Кларисса Музиль в «Записной книжке Музиля» говорит то, что могла бы сказать в «Человеке без свойств», но там она не сказала «всего» только потому, что сказать «всё» попросту невозможно, будь то в книге или в жизни. Ценность произнесения «всего» в том, что говорящее лицо желает приблизиться к нам, но произнести «всё» это лицо в принципе не в состоянии, в этом как раз и есть причина и цель произносимых этим лицом слов. Учитывая это, Кларисса в моей книге абсолютно «легитимно» говорит то, что могла бы сказать, оставаясь супругой Музиля, в том и другом случае все объясняет решительное утверждение Музиля: «Она просто более возбужденно говорит, чем другие». Между тем появление моей личной Клариссы, моей подруги, послужившей моделью той Клариссе, что из моей книги, стало возможным потому, что большинство своих отличительных черт она скопировала с Клариссы Музиль, той, «настоящей», и Клариссы из моей книги, и теперь я уже не в состоянии отличить, кто из них кто, так что и веду себя с ними соответственно, ведь самое главное, что есть в каждой из них, — это нервозность и страсть к курению. Однажды я написал эссе «Сигарета Свево», хотя о курении, как о явлении, возможно, философском, писали и прежде. «Я пишу сейчас о Курении после Некурения в течение нескольких дней, так что для меня теперь очевидны все отвратительные черты этой привычки», — но это говорит не Дзено в ходе собственного дзеновского анализа курильщика, который решил бросить курить (и тем самым перестать быть сумасшедшим курильщиком), а некий поляк, Виткевич, который обезумел от собственного писания о курении и некурении, как и еще от кое-чего. «Это (то есть курение) не дает мне ровным счетом ничего позитивного, равно как и большинству курильщиков, кроме вводящего в заблуждение удовольствия: мизерного удовлетворения потребности во вкусе — запахе — прикосновении…» «Если бы я сейчас курил, то сразу бы понял: теперь курение вовсе не то курение, которое когда-то считалось запретным и аморальным поступком!»

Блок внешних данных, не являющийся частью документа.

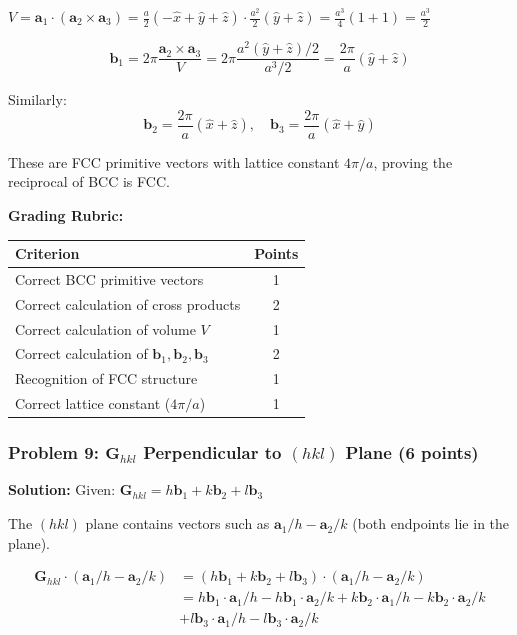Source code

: \documentclass[12pt,a4paper]{article}
\begin{document}
$V = \mathbf{a}_1 \cdot (\mathbf{a}_2 \times \mathbf{a}_3) = \frac{a}{2}(-\hat{x} + \hat{y} + \hat{z}) \cdot \frac{a^2}{2}(\hat{y} + \hat{z}) = \frac{a^3}{4}(1+1) = \frac{a^3}{2}$

\[\mathbf{b}_1 = 2\pi \frac{\mathbf{a}_2 \times \mathbf{a}_3}{V} = 2\pi \frac{a^2(\hat{y} + \hat{z})/2}{a^3/2} = \frac{2\pi}{a}(\hat{y} + \hat{z})\]

Similarly:
\[\mathbf{b}_2 = \frac{2\pi}{a}(\hat{x} + \hat{z}), \quad \mathbf{b}_3 = \frac{2\pi}{a}(\hat{x} + \hat{y})\]

These are FCC primitive vectors with lattice constant $4\pi/a$, proving the reciprocal of BCC is FCC.

\textbf{Grading Rubric:}
\begin{table}[h]
\centering
\begin{tabular}{|p{10cm}|c|}
\hline
\textbf{Criterion} & \textbf{Points} \\
\hline
Correct BCC primitive vectors & 1 \\
Correct calculation of cross products & 2 \\
Correct calculation of volume $V$ & 1 \\
Correct calculation of $\mathbf{b}_1, \mathbf{b}_2, \mathbf{b}_3$ & 2 \\
Recognition of FCC structure & 1 \\
Correct lattice constant ($4\pi/a$) & 1 \\
\hline
\end{tabular}
\end{table}

\subsubsection*{Problem 9: $\mathbf{G}_{hkl}$ Perpendicular to $(hkl)$ Plane (6 points)}
\textbf{Solution:}
Given: $\mathbf{G}_{hkl} = h\mathbf{b}_1 + k\mathbf{b}_2 + l\mathbf{b}_3$

The $(hkl)$ plane contains vectors such as $\mathbf{a}_1/h - \mathbf{a}_2/k$ (both endpoints lie in the plane).

\begin{align*}
\mathbf{G}_{hkl} \cdot (\mathbf{a}_1/h - \mathbf{a}_2/k) &= (h\mathbf{b}_1 + k\mathbf{b}_2 + l\mathbf{b}_3) \cdot (\mathbf{a}_1/h - \mathbf{a}_2/k) \\
&= h\mathbf{b}_1 \cdot \mathbf{a}_1/h - h\mathbf{b}_1 \cdot \mathbf{a}_2/k + k\mathbf{b}_2 \cdot \mathbf{a}_1/h - k\mathbf{b}_2 \cdot \mathbf{a}_2/k \\
&+ l\mathbf{b}_3 \cdot \mathbf{a}_1/h - l\mathbf{b}_3 \cdot \mathbf{a}_2/k
\end{align*}
\end{document}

«Я живу в двух комнатах с вдовой сестрой, с пожилым родственником, что ведет наше хозяйство, и с двадцатишестилетним племянником, в некотором роде меланхоликом». Так говорит другой поляк, Бруно Шульц, в письме к своей приятельнице, словно переписывая куски из романа Свево «Дряхлость». Правда, Шульц и сам меланхолик, как и «весельчак» Итало Свево. Шульц читает какую-то книгу, но читает ее в основном для того, чтобы написать приятельнице: «за очертаниями этой книги я вижу контуры другой, которую хочется написать самому. Вот и пойми, какую из них читаешь — эту или ту, задуманную, но ненаписанную книгу». Как, собственно, и я не знаю, писал ли я нечто подобное, не раздумывая о том, что кто-то мог уже это написать в Дрогобыче летом 1936 года, когда мне было всего четыре годика. «Лучше всего читать именно так, когда между строк читаешь себя, свою собственную книгу». Которую тебе не надо писать, потому что она, в твоем собственном прочтении, уже написана.